The inclusion of such images reflects Conrad’s concern to give proper weight to the violence which underpinned colonialism. This was, of course, chiefly apparent in the three major colonial wars which Germans prosecuted: The Boxer Rebellion in China, where German troops perpetrated numerous massacres, the genocide in German South-West Africa (1904–7), thought to have reduced the Herero population from 80,000 to 15,000, and the Nama from 20,000 to about half that number, and the Maji Maji war (1905–8), the suppression of rebellions in East Africa that developed from a religious awakening, partly based on a cult worship of water (Maji in Swahili). Estimates put the number of African dead at as many as 300,000 here, most a result of the famine caused by the destruction of fields in the war.
As the author makes clear, however, the periods before these catastrophes were scarcely peaceful. Some 63 ‘penal expeditions’ were launched between 1891 and1897 to suppress non-compliant Africans in the interior of colonies, and violence was also very much present in everyday colonial relations, evident, in particular, in the ubiquitous recourse to corporal punishment as a medium of discipline. Africans were beaten for a range of offences, and for as little as showing disobedience towards their masters, or for breaking contract – which including leaving work without permission or failing to arrive when required. The threat and regular use of violence was, therefore, also central to the colonial economy, and specifically, to German attempts to secure a reliable labour supply.
In chapter six Conrad looks at the colonial economy in greater depth, here again emphasising the destructive nature of German policy, and the conflict it generated. Where German efforts went into growing crops on plantations for export, fertile land was seized without regard to existing patterns of landownership. In Cameroon, for example, local Duala were moved to make way for cocoa plantations, ‘a process of violent dispossession which resulted in massive resistance’. Plantations also required large workforces, and, as local populations proved unwilling, administrations could only meet the demand for labour by introducing various forms of compulsion, including taxes designed to drive natives to wage labour, and stricter contractual regulations. Both were a major source of unrest everywhere, and have been identified as a chief cause of the uprising in East Africa. Here, and especially in Germany’s pacific colonies, Samoa and New Guinea, indentured workers from Asia were also imported to try and solve the issue of labour supply, although the brutal treatment meted out to these people meant it became increasingly difficult to recruit such workers, and the practice was eventually discontinued. As Conrad reminds us, exploitation of this kind made some firms and their shareholders a great deal of money, but, party because of the cost of suppressing rebellion, ‘for the German state, the colonial empire was a loss maker’.
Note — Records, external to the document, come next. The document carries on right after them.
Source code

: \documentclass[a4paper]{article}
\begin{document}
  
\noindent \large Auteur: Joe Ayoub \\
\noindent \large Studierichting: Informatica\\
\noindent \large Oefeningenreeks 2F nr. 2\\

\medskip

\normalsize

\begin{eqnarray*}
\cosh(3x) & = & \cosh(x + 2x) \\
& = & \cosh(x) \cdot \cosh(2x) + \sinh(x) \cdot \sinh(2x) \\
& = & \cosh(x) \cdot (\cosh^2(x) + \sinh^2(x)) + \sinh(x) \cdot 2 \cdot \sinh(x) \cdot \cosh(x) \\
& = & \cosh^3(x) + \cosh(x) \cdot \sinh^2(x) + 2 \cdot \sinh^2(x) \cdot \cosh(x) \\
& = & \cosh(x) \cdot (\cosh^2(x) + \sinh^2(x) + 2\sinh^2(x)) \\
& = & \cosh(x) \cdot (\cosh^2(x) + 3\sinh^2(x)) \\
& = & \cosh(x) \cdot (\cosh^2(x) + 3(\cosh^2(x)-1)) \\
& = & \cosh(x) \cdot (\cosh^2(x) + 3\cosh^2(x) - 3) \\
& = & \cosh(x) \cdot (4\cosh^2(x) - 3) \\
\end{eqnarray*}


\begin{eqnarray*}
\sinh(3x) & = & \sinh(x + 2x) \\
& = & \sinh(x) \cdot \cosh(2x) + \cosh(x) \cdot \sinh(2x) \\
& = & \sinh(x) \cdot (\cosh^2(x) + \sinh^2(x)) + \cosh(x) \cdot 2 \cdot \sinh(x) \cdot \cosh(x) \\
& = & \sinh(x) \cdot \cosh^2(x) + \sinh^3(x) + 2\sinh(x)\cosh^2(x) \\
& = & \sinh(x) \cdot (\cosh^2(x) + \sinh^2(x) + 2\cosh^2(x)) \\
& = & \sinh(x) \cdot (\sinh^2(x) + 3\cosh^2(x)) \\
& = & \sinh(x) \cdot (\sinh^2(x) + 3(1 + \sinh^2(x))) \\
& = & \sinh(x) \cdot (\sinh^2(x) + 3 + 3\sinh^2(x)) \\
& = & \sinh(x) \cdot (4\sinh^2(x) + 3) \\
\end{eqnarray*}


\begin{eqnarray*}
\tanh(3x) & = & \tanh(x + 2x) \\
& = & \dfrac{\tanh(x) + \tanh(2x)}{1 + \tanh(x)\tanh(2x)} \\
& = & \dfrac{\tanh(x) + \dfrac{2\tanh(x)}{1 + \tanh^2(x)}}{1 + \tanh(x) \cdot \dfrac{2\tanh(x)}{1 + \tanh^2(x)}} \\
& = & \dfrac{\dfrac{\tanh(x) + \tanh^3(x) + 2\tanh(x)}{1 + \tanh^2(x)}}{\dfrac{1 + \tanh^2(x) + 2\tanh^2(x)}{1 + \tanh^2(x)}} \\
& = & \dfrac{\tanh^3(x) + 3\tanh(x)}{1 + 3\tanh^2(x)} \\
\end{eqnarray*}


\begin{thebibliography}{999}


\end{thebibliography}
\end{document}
Conrad shows that economic policy had ‘drastic effects on local societies’. Equally, however, he also points out that many native inhabitants continued to live their lives with little or no involvement in the colonial market economy. It seems this was a reflection of the limited presence of German business in these territories, and indeed of the limited reach of the colonial administrations themselves. Especially in the interior of the colonies, away from the major coastal settlements, control could only be exerted at isolated points. As late as 1903, he tells us, there were only 30 stations and military posts across the vast territory of German East Africa, and, in many cases, personnel here were ‘almost helpless’ to direct events in the areas around them. In many areas, therefore, German ‘rule’ required the cooperation of local and regional power holders, or, in its weakest form, such as in northern Cameroon, more closely resembled a form of co-existence with existing local rule.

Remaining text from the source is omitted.